-- Opening Marker --

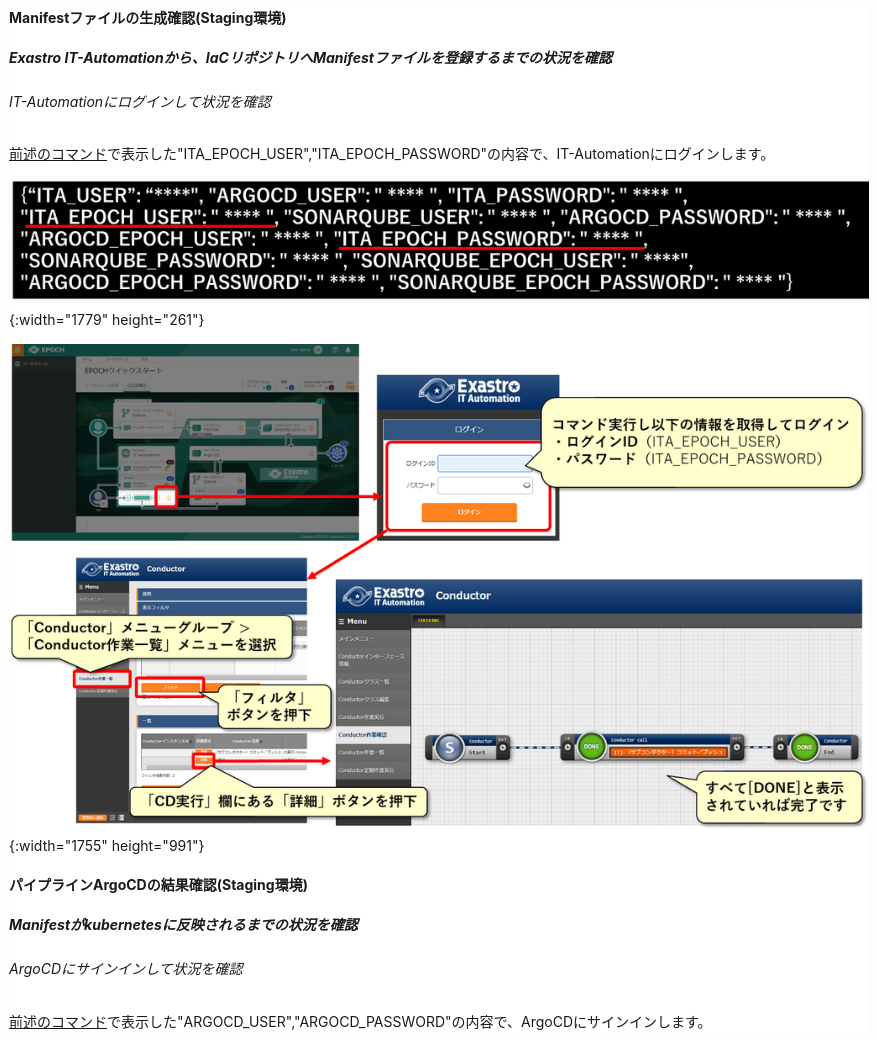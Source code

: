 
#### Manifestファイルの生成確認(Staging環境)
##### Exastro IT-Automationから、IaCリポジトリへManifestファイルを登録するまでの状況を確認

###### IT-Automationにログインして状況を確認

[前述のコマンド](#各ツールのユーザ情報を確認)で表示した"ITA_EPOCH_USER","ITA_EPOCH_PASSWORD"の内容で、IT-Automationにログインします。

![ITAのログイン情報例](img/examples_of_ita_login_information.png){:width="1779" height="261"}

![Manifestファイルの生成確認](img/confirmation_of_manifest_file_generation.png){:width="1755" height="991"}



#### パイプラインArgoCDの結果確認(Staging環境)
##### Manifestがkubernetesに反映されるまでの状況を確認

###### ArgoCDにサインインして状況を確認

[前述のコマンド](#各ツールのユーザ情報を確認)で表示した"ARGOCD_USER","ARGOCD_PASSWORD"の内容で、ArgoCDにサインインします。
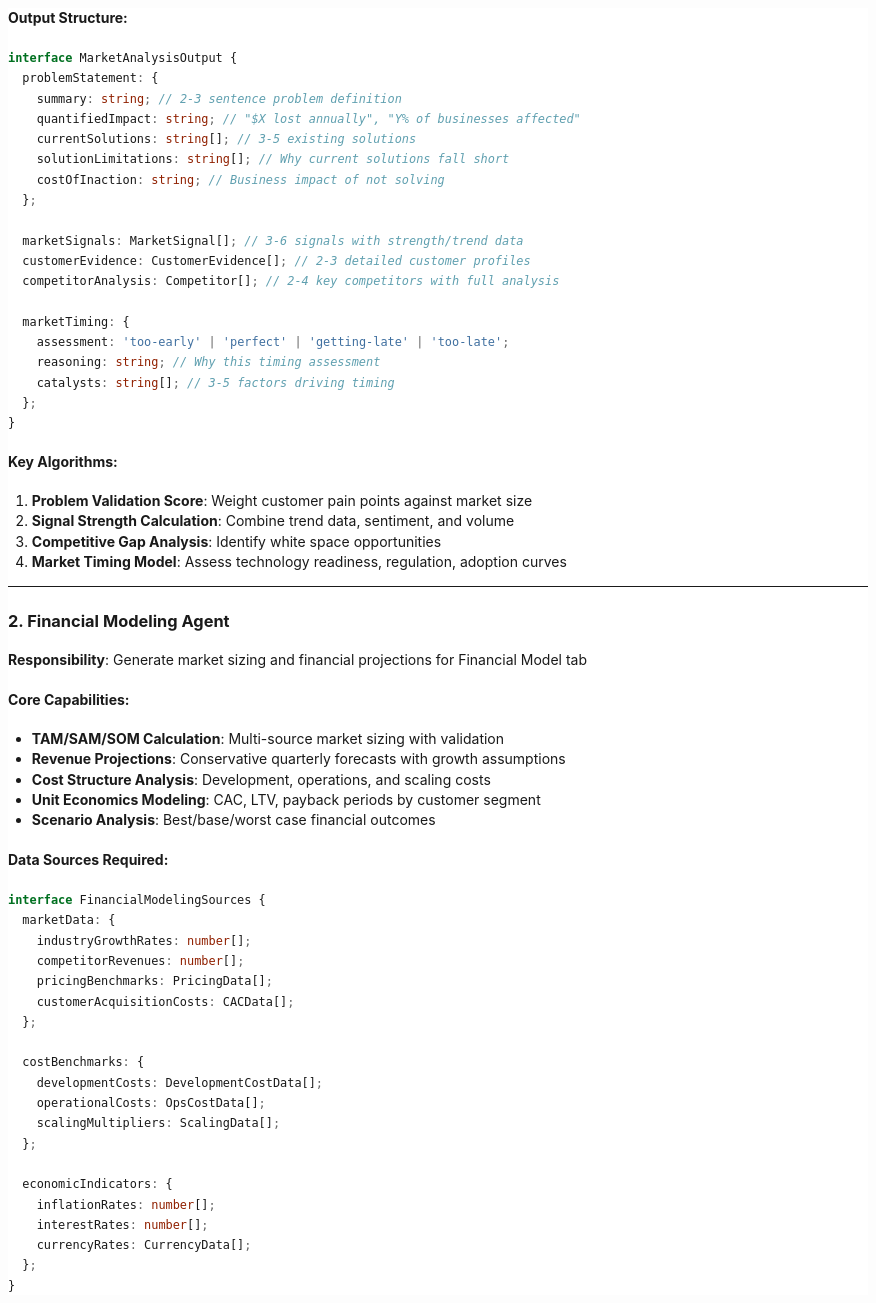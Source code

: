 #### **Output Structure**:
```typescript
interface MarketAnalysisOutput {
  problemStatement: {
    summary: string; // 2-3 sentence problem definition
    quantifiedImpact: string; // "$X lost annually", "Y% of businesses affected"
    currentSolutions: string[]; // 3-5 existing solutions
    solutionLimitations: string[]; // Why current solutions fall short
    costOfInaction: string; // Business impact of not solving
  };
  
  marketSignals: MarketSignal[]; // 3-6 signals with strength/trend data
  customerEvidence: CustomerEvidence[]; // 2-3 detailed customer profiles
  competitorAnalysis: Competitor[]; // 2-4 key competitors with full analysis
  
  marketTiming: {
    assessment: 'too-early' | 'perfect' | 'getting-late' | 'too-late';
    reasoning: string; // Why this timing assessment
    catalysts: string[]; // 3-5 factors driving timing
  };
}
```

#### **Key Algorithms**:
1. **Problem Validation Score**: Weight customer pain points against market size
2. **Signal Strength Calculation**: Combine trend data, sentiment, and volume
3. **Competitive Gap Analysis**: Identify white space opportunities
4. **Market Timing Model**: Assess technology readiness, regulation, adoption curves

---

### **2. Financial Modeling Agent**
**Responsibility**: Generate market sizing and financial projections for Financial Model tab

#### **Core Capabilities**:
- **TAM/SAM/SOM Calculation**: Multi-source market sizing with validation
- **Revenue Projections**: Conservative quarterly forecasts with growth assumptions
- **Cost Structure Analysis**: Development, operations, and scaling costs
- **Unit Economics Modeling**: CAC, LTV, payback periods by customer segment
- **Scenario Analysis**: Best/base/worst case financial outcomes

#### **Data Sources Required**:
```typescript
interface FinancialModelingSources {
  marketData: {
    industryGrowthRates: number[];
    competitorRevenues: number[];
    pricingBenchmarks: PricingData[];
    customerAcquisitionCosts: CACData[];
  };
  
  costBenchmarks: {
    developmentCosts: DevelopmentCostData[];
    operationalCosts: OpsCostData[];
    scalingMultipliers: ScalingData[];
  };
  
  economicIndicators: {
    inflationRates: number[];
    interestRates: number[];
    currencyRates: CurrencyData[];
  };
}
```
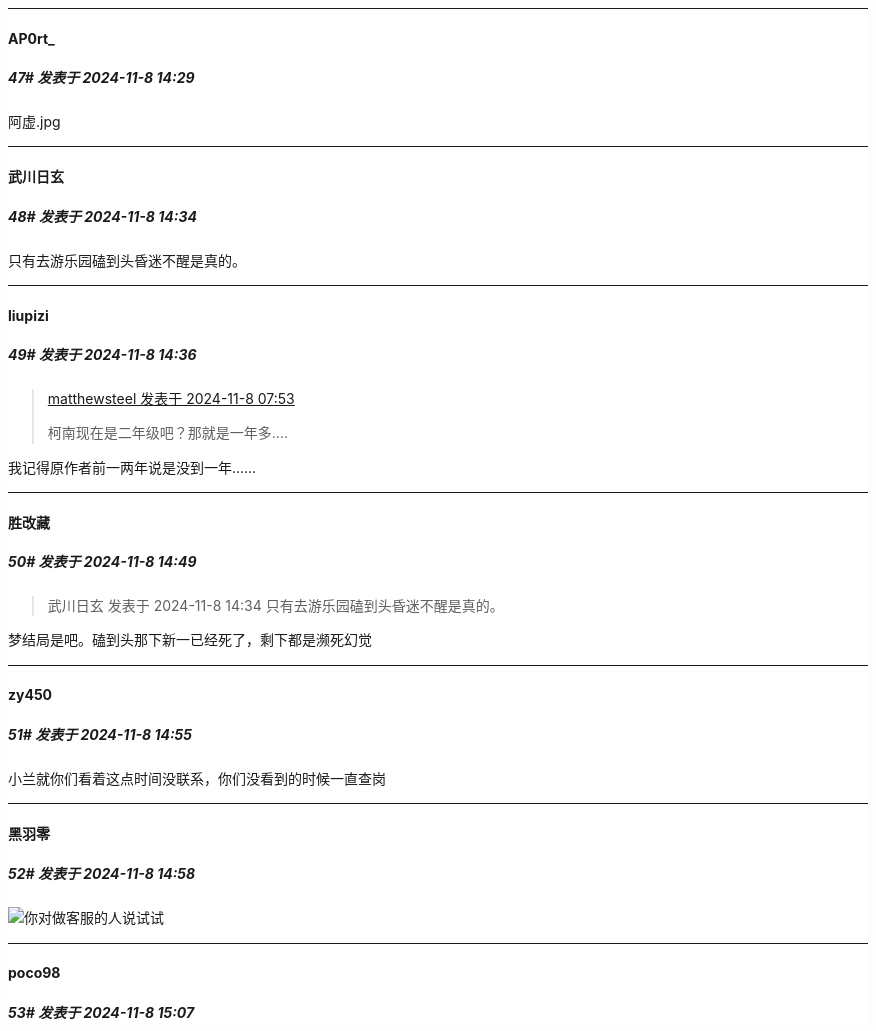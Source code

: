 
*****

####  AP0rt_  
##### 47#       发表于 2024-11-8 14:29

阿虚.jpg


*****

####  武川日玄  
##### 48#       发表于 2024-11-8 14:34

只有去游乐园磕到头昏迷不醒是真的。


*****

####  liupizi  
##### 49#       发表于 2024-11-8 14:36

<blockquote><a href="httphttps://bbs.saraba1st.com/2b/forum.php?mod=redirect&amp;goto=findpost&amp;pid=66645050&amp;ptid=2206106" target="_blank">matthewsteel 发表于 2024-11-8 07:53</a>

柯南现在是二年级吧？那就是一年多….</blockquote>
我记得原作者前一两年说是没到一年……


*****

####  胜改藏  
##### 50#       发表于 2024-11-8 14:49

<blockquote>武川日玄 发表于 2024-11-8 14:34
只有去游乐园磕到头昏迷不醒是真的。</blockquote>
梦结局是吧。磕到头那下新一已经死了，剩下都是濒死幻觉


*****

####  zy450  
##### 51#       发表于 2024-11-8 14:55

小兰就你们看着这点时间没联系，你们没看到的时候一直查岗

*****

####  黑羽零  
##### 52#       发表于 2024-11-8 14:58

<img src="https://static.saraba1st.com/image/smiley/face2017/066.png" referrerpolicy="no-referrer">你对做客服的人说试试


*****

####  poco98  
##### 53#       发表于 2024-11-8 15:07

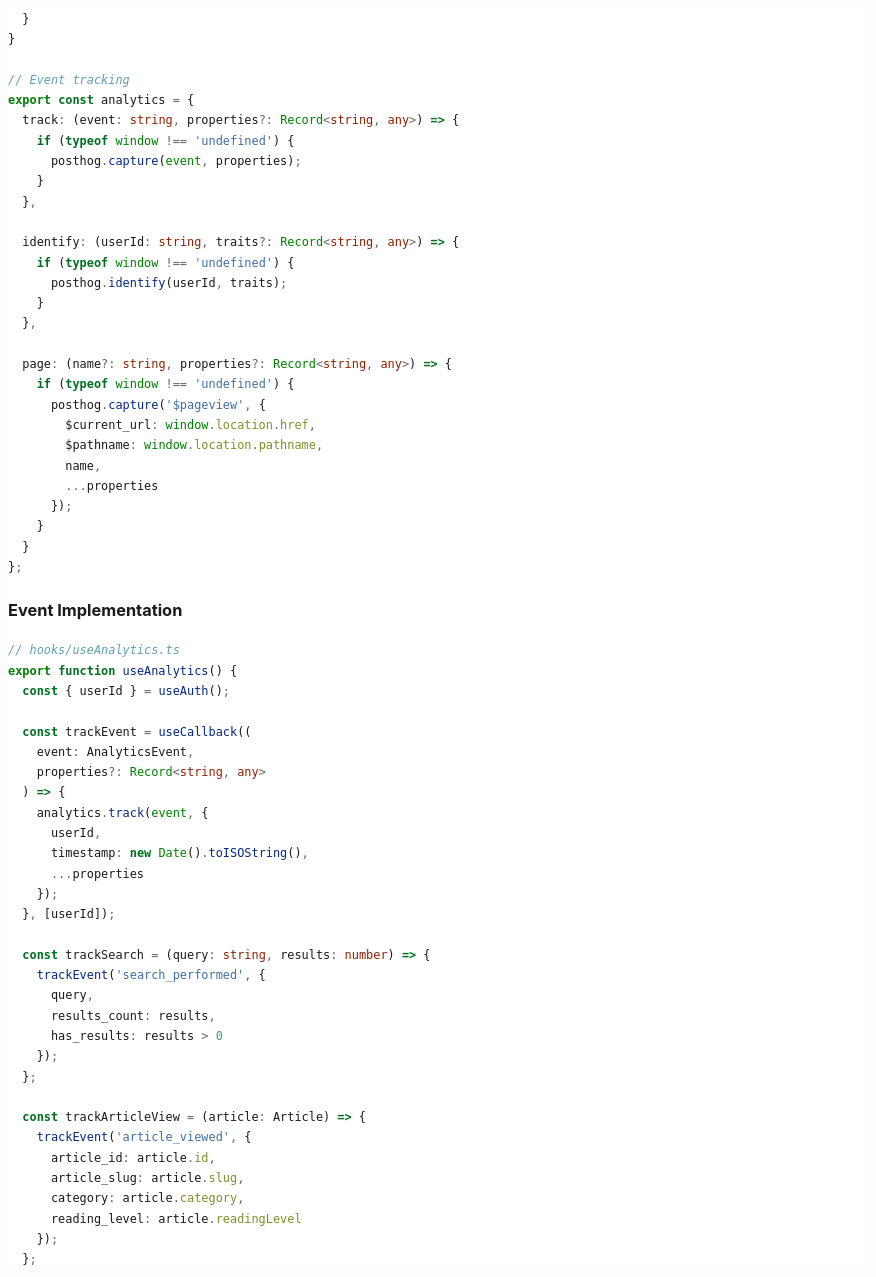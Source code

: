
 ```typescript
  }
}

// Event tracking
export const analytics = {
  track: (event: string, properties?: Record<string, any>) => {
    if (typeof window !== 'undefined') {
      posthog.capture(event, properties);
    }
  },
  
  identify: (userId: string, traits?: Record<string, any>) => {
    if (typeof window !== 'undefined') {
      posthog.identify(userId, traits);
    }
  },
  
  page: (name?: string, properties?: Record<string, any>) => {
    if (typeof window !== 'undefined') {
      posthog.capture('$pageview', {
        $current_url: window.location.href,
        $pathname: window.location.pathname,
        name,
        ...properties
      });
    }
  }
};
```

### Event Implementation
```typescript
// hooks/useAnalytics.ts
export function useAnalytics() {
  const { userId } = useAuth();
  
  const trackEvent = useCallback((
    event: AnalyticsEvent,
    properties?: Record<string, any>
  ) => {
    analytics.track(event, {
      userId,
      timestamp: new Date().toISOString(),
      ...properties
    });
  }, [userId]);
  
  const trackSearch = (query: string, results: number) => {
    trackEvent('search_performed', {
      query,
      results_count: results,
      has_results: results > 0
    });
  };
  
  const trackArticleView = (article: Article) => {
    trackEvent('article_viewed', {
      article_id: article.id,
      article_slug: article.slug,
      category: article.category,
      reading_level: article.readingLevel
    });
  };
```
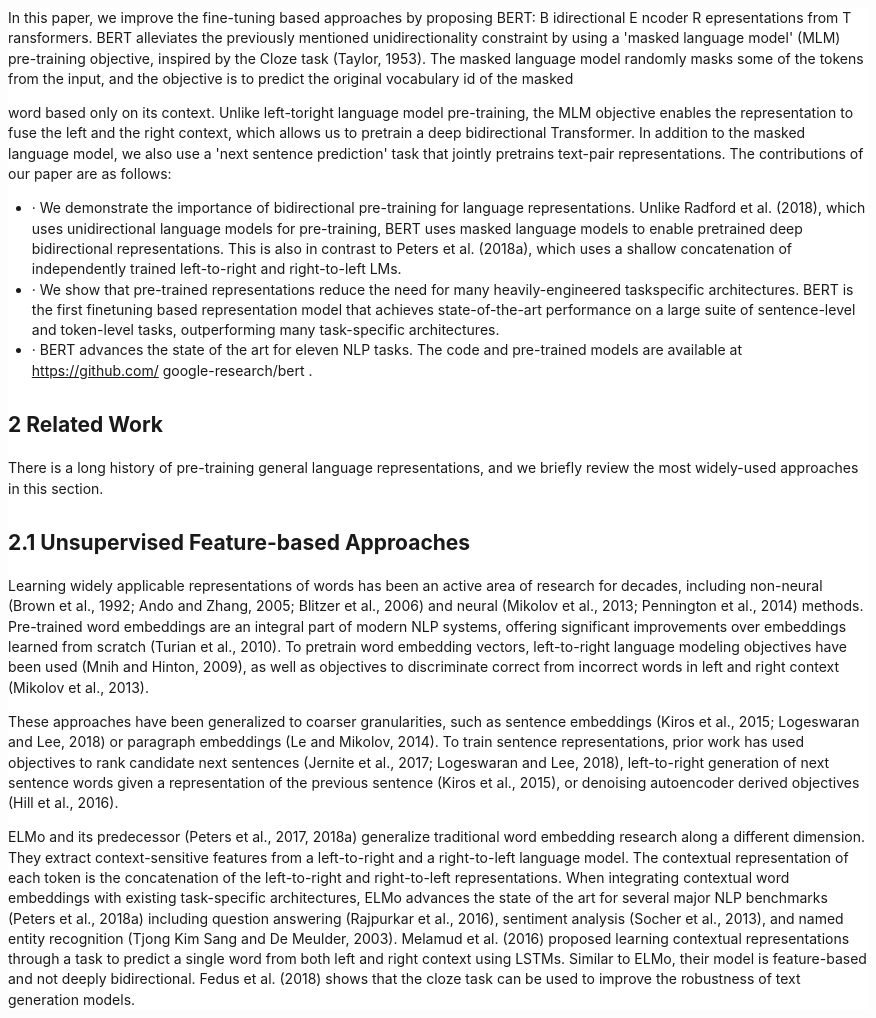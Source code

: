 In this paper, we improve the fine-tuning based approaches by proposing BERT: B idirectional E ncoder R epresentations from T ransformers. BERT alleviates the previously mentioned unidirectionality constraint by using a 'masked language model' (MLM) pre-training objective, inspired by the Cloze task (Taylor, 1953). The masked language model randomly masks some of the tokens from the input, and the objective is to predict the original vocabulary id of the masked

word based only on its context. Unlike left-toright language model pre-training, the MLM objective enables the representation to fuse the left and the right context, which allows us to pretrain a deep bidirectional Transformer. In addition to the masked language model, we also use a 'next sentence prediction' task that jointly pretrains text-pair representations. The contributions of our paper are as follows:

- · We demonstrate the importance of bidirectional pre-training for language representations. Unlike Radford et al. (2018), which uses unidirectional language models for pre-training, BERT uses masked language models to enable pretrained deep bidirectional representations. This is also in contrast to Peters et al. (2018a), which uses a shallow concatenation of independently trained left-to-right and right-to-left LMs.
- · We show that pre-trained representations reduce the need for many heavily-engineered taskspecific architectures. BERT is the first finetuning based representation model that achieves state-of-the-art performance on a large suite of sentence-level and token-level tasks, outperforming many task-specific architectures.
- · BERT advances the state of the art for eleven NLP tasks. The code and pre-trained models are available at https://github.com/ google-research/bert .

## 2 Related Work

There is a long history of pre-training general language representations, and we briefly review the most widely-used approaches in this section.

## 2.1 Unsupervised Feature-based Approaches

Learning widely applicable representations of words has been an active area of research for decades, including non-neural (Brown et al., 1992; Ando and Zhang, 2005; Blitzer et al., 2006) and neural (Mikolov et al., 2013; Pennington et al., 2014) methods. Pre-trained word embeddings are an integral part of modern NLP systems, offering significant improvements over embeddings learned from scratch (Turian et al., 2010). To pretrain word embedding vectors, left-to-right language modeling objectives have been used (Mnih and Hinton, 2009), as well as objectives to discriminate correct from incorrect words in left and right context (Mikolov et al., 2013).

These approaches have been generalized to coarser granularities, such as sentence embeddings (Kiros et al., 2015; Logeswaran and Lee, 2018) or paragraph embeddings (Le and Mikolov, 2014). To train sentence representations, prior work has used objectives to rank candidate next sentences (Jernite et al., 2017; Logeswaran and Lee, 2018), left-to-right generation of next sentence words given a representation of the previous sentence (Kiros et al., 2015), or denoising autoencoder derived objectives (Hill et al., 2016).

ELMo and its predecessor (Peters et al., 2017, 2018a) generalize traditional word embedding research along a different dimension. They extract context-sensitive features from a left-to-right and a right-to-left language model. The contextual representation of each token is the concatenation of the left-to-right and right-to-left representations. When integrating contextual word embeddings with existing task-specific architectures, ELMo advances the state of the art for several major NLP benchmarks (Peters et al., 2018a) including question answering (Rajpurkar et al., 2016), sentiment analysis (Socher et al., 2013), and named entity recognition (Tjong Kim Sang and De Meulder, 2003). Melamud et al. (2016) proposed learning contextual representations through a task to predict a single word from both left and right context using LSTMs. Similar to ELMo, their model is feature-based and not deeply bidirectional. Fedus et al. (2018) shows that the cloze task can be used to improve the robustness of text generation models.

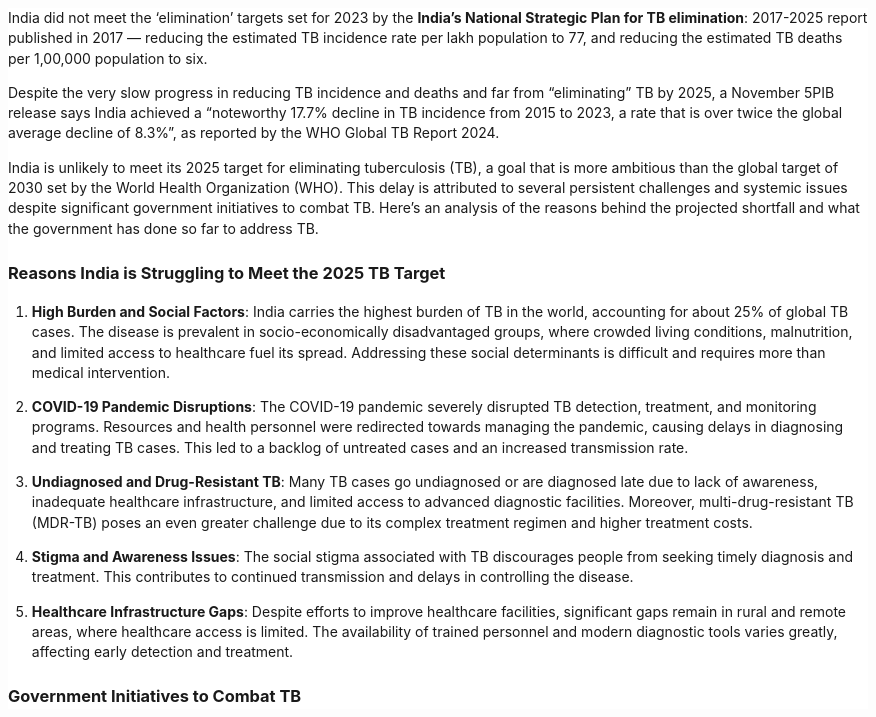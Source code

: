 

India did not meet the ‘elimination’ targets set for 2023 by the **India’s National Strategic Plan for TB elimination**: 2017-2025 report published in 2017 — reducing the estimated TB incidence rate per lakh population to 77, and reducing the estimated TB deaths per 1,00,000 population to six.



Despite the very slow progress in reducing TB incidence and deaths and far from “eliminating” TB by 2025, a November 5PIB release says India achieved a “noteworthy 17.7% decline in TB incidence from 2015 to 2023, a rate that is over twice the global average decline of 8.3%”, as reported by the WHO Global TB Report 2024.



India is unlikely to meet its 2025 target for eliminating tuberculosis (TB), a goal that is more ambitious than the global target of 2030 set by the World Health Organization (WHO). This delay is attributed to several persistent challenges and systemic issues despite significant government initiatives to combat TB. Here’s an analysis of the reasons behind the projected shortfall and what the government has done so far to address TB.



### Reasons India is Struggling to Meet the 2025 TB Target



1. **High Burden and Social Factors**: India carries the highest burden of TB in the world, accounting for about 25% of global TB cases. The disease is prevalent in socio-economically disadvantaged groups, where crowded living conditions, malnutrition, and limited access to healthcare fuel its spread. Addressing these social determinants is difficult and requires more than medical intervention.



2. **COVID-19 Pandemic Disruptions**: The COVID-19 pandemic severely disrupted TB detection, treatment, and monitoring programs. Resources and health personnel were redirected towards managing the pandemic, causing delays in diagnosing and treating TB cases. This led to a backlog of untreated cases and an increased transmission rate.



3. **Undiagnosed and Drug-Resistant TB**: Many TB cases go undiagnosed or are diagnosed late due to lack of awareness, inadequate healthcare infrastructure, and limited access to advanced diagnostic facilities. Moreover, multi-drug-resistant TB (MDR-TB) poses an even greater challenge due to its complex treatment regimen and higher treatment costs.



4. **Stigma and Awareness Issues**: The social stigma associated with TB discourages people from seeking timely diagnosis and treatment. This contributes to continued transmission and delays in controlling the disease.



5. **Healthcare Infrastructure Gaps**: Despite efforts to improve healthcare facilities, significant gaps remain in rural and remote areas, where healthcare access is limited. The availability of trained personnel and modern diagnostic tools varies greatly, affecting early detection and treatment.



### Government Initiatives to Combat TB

-- Closing Marker --

**THE TASK:**
Identify each line of the material where the word "results" shows up, and copy it.

**FINAL ANSWER:**
  const trackSearch = (query: string, results: number) => {
      results_count: results,
      has_results: results > 0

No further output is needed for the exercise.